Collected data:
--- START ---
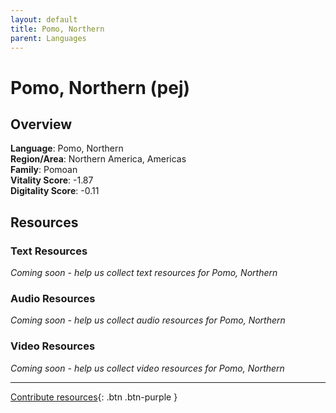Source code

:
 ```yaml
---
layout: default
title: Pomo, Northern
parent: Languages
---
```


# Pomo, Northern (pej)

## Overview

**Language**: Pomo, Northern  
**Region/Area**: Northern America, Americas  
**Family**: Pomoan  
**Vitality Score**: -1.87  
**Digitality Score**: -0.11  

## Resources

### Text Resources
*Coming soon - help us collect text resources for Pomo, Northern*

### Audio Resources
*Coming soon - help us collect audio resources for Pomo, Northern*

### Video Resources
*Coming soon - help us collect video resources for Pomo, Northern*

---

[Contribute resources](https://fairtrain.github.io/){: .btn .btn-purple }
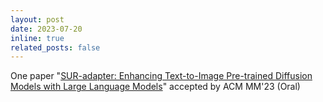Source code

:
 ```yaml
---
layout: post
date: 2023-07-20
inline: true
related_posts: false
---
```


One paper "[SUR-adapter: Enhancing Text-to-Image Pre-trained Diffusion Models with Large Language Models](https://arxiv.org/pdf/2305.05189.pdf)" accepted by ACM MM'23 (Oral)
--- END ---
--- START ---
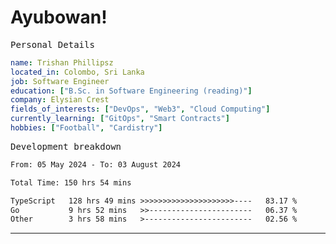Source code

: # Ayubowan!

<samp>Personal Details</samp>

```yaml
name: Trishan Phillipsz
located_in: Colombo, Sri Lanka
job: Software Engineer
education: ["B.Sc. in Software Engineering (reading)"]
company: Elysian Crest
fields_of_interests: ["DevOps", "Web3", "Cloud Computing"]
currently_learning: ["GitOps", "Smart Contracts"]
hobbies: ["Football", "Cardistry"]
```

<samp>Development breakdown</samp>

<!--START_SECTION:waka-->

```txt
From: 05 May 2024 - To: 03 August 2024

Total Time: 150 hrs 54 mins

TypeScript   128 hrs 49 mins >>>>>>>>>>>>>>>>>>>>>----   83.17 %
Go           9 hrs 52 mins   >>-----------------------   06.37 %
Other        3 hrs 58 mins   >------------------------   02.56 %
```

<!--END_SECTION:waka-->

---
--- END ---
§ **Assignment**: Which lines of the records above contain the word "Northern"? Report each one.

§ **Result**:
title: Pomo, Northern
# Pomo, Northern (pej)
**Language**: Pomo, Northern  
**Region/Area**: Northern America, Americas  
*Coming soon - help us collect text resources for Pomo, Northern*
*Coming soon - help us collect audio resources for Pomo, Northern*
*Coming soon - help us collect video resources for Pomo, Northern*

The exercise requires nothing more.